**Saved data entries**

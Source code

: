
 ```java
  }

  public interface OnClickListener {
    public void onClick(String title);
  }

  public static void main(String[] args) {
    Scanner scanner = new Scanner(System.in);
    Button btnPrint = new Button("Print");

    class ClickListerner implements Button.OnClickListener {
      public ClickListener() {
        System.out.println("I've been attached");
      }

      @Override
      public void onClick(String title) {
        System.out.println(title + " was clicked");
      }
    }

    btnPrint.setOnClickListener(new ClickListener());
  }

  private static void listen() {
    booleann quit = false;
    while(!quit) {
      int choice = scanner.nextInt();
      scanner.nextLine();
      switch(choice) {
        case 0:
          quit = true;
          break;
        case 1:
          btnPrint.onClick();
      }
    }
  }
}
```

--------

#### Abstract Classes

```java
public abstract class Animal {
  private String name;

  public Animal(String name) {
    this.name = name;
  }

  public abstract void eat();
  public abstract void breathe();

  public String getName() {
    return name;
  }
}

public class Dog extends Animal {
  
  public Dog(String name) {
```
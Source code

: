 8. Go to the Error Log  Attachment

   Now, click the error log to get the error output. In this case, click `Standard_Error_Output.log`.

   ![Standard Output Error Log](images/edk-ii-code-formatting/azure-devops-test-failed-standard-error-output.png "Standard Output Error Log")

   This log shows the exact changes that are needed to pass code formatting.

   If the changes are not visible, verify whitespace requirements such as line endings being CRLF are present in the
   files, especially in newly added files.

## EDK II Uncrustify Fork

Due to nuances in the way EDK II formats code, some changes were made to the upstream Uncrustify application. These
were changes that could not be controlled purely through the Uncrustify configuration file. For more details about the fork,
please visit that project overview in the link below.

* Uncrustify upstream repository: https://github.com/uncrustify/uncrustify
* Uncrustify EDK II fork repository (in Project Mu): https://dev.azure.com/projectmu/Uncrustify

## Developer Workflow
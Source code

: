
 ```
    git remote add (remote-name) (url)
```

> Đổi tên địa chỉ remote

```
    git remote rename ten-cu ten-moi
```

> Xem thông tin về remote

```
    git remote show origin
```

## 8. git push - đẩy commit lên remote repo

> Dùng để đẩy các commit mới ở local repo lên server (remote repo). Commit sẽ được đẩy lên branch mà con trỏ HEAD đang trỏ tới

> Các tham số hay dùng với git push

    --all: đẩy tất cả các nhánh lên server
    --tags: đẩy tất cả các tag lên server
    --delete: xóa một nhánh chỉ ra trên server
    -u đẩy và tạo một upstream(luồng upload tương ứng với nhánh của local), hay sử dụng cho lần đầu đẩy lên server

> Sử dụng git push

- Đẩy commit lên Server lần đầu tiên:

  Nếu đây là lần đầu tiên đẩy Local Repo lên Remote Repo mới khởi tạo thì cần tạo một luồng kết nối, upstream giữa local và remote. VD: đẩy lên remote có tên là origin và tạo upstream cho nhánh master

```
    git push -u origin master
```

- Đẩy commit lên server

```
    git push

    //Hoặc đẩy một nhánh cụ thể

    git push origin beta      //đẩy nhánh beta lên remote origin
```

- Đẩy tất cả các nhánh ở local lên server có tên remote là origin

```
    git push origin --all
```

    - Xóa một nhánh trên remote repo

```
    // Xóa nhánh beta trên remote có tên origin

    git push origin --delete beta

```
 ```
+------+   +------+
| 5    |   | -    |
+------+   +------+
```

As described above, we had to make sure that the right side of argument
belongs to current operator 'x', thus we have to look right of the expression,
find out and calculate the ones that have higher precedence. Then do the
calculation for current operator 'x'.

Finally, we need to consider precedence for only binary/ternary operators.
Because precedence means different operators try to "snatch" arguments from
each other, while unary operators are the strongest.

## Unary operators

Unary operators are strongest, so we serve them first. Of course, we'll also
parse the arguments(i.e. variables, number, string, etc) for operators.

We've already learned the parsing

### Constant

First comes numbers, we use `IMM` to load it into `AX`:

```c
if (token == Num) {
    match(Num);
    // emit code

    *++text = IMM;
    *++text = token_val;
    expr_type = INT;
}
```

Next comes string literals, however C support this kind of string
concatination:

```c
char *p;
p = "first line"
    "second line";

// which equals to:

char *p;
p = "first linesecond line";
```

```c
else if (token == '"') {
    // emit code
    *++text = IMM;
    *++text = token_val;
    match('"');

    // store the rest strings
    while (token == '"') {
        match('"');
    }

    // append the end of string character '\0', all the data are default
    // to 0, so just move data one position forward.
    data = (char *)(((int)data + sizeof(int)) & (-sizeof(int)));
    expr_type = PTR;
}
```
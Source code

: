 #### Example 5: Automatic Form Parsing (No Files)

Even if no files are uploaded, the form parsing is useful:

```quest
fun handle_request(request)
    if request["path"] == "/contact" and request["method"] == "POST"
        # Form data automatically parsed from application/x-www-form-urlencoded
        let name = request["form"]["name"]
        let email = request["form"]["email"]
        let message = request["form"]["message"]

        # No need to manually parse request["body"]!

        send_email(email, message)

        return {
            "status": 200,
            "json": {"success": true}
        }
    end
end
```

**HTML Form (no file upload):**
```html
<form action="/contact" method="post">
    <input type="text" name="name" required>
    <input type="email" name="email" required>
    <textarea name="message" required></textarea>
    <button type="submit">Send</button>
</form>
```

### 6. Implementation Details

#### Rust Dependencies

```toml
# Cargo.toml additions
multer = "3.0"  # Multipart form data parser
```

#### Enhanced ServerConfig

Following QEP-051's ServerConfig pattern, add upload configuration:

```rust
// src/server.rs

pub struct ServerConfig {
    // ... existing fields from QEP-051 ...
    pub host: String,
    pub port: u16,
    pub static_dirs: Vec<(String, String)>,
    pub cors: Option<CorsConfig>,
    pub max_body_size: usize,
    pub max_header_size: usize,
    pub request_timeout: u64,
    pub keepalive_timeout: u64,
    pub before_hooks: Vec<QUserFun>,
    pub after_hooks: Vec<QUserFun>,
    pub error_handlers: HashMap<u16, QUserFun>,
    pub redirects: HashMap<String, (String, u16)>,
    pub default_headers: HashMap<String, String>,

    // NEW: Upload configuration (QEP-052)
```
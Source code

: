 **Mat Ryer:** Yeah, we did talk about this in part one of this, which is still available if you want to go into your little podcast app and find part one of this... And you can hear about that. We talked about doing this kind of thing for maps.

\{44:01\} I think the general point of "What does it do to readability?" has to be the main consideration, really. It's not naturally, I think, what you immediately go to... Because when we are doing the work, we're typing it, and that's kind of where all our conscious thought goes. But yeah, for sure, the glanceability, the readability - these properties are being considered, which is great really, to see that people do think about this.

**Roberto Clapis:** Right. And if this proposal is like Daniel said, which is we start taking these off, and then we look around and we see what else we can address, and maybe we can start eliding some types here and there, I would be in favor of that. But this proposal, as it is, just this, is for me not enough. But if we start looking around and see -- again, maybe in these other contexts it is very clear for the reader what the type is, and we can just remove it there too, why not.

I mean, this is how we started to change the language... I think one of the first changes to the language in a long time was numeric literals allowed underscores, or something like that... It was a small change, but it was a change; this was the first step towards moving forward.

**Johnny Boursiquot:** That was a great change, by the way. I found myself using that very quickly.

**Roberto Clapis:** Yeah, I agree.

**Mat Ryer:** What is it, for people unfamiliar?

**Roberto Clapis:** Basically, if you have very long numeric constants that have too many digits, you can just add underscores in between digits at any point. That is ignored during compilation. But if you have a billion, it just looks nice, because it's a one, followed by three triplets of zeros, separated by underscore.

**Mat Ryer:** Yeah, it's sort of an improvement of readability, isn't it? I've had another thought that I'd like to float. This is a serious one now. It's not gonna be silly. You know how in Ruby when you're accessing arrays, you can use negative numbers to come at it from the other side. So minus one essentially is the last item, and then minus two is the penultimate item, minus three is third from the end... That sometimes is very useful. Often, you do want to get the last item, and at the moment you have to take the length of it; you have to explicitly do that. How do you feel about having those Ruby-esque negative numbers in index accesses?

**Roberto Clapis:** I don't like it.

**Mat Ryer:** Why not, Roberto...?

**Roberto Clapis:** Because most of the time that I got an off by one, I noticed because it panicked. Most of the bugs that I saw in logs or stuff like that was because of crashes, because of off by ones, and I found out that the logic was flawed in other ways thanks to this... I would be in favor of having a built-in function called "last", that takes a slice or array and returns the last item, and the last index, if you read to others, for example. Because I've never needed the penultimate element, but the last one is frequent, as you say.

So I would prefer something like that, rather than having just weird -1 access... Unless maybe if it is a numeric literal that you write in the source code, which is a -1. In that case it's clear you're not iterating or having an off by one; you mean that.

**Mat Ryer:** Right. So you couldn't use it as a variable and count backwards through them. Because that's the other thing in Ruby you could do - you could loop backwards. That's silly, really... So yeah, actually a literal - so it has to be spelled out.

**EXERCISE AIM**
Among the entries above, how many lines have the string "trên" in them? Only the number should be given.

**WRITTEN ANSWER**
3